The US "Hydrocarbon Processing" reports that the ethylene industry is an important part of the petrochemical industry. Ethylene is the main raw material of downstream petrochemical products. It can produce polyethylene, ethylene oxide, dichloroethane, ethylbenzene, linear alcohol, and vinyl acetate. Adhesives, chemicals, coatings, packaging, building materials, textiles, rubber and plastics are also based on ethylene.
The business cycle of the petrochemical market is directly related to the supply and demand of ethylene. The ethylene market is guided by user needs. This basic economic concept determines the cyclicity of the ethylene market. When supply exceeds demand, profits in the petrochemical industry fall, producers scale back project plans and capital expenditures, inefficient refineries are shut down, and global ethylene capacity declines. When supply falls short of demand, companies actively build new installations and expand production.
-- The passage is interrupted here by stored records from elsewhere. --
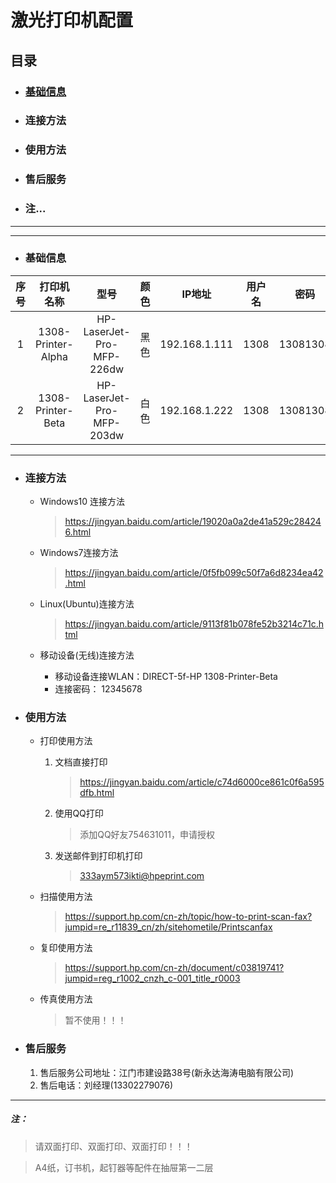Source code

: # 激光打印机配置
## 目录
   
*   ### <a href="#基础信息">基础信息</a>
*   ### 连接方法
*   ### 使用方法
*   ### 售后服务
*   ###  注...

<hr>

<hr>

* ### <a id="基础信息">基础信息</a>
|  序号  |  打印机名称  |  型号  |  颜色   |  IP地址   |  用户名   |  密码   |
|  :----:  |  :----:  |  :----:  |  :----:  |  :----:  |  :----:  |  :----:  |
|  1  | 1308-Printer-Alpha   |  HP-LaserJet-Pro-MFP-226dw  |  黑色   |  192.168.1.111   |  1308   |  13081308   |
|  2  | 1308-Printer-Beta   |  HP-LaserJet-Pro-MFP-203dw  |  白色   |  192.168.1.222   |  1308   |  13081308   |
<hr>

* ### 连接方法
   
   * Windows10 连接方法
      
      ><a href="https://jingyan.baidu.com/article/19020a0a2de41a529c284246.html" target="_blank">https://jingyan.baidu.com/article/19020a0a2de41a529c284246.html</a>
   * Windows7连接方法
      
      ><a href="https://jingyan.baidu.com/article/0f5fb099c50f7a6d8234ea42.html" target="_blank">https://jingyan.baidu.com/article/0f5fb099c50f7a6d8234ea42.html</a>
   * Linux(Ubuntu)连接方法
      
      ><a href="https://jingyan.baidu.com/article/9113f81b078fe52b3214c71c.html" target="_blank">https://jingyan.baidu.com/article/9113f81b078fe52b3214c71c.html</a>
   * 移动设备(无线)连接方法
      
      * 移动设备连接WLAN：DIRECT-5f-HP 1308-Printer-Beta
      * 连接密码： 12345678
* ### 使用方法
   
   * 打印使用方法
      
      1. 文档直接打印
         
         ><a href="https://jingyan.baidu.com/article/c74d6000ce861c0f6a595dfb.html" target="_blank">https://jingyan.baidu.com/article/c74d6000ce861c0f6a595dfb.html</a>
      2. 使用QQ打印
         
         >添加QQ好友754631011，申请授权
      3. 发送邮件到打印机打印
         
         >333aym573ikti@hpeprint.com
   * 扫描使用方法
      
      ><a href="https://support.hp.com/cn-zh/topic/how-to-print-scan-fax?jumpid=re_r11839_cn/zh/sitehometile/Printscanfax" target="_blank">https://support.hp.com/cn-zh/topic/how-to-print-scan-fax?jumpid=re_r11839_cn/zh/sitehometile/Printscanfax</a>
   * 复印使用方法
      
      ><a href="https://support.hp.com/cn-zh/document/c03819741?jumpid=reg_r1002_cnzh_c-001_title_r0003" target="_blank">https://support.hp.com/cn-zh/document/c03819741?jumpid=reg_r1002_cnzh_c-001_title_r0003</a>
   * 传真使用方法
      
      >暂不使用！！！

* ### 售后服务
   
   1. 售后服务公司地址：江门市建设路38号(新永达海涛电脑有限公司)
   2. 售后电话：刘经理(13302279076)
<hr>

##### 注：
   >请双面打印、双面打印、双面打印！！！
   
   >A4纸，订书机，起钉器等配件在抽屉第一二层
From the 1960s to the 1970s, the growth rate of ethylene capacity reached double digits. In the 1970s, ethylene supply increased steadily. From the mid-1980s to the end of the 1980s, the growth rate of ethylene demand remained at 3% to 4%. Due to the rapid growth of plastic and resin consumption, many companies in the 1990s established a number of new ethylene projects. From the last century to the mid-1990s, more than 50% of new ethylene capacity came from the Asia-Pacific region. In the late 1990s, global ethylene capacity increased to 92 million tons per year.
Since 2000, advances in materials and technology have made it possible to design and build larger ethylene plants. As of the end of 2010, global ethylene capacity reached 140 million tons per year, and the new capacity was mainly concentrated in the Middle East and Asia Pacific. The ethylene industry in the Middle East benefits from low-cost natural gas raw materials, which increases ethylene production capacity and supports global trade targeted at European and Asian markets. China's petrochemical industry has also experienced incredible growth.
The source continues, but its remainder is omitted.